Another thing was that Ellen always had ready money. She was extremely well paid, spent very little on herself and was always ready to finance some small extravagance for Fliss. The Hortons never had enough ready money and it was a satisfaction to Fliss to possess a blouse or an expensive pair of gloves which were really paid for before she wore them. There was physical comfort, even if mental rancor, in being a cousin of Ellen’s.

Mrs. Horton was bringing out that very point now. “Ellen said she’d stop at Scott’s and get some cream cheese and we can have brown bread sandwiches with the salad and coffee. And she said if she bought a lobster there would be lots of time to cook that after she got here. She works so fast and they are sure to play until five, anyway. Coffee, salad, brown bread sandwiches and cake, and your father can just piece on what’s left over, when he comes home.”

The telephone interrupted them. Fliss answered it in the omnipresent hope of something interesting, and it seemed to galvanize her drooping spirits. As if it were necessary to touch up her appearance in order to get her spirits into action, at the first words she heard she twisted back her hair and drew her negligee around her with her free hand. Her face, so listless a moment before, began to sparkle—to live again—and her voice changed from its discouraged tone into one which fairly sang with interest and desire to please and to coquet.

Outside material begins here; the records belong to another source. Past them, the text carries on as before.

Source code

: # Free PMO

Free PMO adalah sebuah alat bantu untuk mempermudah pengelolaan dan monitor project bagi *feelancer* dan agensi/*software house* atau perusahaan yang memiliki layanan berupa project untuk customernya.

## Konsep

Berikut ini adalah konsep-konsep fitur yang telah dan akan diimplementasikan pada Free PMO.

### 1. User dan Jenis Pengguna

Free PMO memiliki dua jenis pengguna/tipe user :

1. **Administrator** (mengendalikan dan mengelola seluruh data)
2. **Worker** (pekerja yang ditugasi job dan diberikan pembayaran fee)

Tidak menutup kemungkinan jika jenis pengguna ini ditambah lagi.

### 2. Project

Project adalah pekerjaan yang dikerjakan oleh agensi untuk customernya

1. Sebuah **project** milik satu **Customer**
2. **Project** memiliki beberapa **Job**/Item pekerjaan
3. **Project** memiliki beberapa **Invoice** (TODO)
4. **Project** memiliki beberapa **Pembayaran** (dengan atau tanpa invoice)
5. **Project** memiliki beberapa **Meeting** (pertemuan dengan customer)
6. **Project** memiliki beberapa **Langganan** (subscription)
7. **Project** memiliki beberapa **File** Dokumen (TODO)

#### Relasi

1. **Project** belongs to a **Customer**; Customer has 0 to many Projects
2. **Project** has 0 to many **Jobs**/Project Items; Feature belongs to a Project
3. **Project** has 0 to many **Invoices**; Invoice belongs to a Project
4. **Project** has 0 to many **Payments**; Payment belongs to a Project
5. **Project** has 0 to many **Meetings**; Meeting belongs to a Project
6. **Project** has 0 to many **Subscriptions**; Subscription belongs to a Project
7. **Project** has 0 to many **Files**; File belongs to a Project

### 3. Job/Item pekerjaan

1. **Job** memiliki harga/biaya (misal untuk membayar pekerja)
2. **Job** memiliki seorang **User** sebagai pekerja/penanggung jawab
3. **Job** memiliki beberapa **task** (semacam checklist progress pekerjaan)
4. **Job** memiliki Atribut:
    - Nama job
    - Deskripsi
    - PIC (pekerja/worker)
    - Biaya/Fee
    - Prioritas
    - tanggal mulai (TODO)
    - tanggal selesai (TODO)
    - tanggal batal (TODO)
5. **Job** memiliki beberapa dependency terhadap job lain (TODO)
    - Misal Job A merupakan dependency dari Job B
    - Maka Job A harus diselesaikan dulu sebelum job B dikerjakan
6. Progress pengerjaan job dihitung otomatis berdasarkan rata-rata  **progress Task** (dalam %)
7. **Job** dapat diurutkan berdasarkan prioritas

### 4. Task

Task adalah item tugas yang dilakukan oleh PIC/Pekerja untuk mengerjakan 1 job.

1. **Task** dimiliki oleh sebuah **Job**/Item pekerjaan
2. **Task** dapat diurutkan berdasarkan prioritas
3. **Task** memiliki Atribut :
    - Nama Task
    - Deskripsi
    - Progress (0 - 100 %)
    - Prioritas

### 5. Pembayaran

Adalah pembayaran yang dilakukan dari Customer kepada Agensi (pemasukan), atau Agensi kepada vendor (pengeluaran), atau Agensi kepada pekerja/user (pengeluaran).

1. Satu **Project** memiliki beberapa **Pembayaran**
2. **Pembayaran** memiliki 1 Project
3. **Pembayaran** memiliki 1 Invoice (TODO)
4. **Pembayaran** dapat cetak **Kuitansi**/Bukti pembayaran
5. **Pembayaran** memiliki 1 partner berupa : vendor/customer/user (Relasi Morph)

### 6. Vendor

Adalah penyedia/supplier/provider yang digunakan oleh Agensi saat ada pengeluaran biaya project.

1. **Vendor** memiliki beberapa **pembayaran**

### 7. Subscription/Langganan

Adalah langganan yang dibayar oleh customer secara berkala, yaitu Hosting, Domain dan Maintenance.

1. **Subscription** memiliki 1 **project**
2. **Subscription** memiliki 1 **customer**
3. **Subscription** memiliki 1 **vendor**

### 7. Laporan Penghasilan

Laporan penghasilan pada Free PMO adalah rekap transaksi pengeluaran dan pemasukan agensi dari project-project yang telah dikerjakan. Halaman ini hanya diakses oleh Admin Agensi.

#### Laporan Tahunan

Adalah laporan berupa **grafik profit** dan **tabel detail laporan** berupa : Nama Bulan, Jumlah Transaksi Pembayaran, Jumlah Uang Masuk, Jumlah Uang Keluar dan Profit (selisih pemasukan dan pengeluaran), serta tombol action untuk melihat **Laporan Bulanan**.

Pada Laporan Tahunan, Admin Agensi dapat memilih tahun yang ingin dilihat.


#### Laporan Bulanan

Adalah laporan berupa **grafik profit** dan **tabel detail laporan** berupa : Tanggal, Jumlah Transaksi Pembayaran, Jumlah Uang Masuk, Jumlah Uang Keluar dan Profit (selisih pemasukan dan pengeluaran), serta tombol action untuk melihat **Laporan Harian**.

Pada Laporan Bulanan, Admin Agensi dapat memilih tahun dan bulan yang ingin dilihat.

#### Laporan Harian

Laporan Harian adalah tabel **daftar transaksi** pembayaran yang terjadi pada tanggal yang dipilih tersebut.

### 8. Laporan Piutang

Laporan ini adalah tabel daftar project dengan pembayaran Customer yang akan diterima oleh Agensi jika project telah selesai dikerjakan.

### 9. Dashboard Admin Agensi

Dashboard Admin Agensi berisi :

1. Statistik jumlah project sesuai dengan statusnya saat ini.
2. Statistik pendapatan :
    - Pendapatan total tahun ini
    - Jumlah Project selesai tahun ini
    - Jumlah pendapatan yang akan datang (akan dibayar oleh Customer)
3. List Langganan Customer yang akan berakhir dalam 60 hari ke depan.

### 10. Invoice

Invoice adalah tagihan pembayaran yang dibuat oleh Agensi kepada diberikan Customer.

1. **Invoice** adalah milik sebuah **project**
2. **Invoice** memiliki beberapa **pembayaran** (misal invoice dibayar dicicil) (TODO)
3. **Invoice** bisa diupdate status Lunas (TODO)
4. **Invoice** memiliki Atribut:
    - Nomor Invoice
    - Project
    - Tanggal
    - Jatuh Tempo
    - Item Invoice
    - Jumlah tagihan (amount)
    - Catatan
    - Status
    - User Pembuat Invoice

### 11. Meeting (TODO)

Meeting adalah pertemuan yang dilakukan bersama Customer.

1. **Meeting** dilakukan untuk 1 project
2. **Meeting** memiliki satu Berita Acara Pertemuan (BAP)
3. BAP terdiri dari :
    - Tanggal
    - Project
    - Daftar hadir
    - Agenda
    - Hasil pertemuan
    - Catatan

“Of course you didn’t get me out of bed—no, not tired at all, thought it was fun—I’m glad you liked to dance with me—so do I—I’d love to. What do you suggest?—The music there is good, but the food really too terrible—why I think so, who else is going?—to-morrow night, then, about eight-thirty—yes, you can find it easily enough if you can read numbers. We’re flat dwellers, you know—cliff dwellers, you might say—208 Gladstone Street, Flat H. That’s three flights up—if you groan I’ll meet you with a glass of water—all right—good-by.”

Smiling still, clinging to the atmosphere of jocularity, Fliss hung up the receiver. Her mother watched her without questioning. It was curious that there was not any of the eager curiosity in her face which animates most women in contemplation of their daughter’s flirtations. Mrs. Horton had been well trained to keep out of things. Perhaps she felt that even her daughter’s successful marriage would mean nothing to her. She would be organized and managed through the proper things to do, but there would be no confidence, no dependence. So she waited for Fliss to speak.

Fliss did, though more in reflection than as if anxious to produce any effect on her listener. “Funny—I didn’t know he was at all taken with me. I only met him last night. Mother, I’ve simply got to have that red georgette mended before to-morrow night. I haven’t a rag to wear and maybe if that were fixed up a little—it isn’t dressy at the Palladium and with my black hat I could make the georgette do.”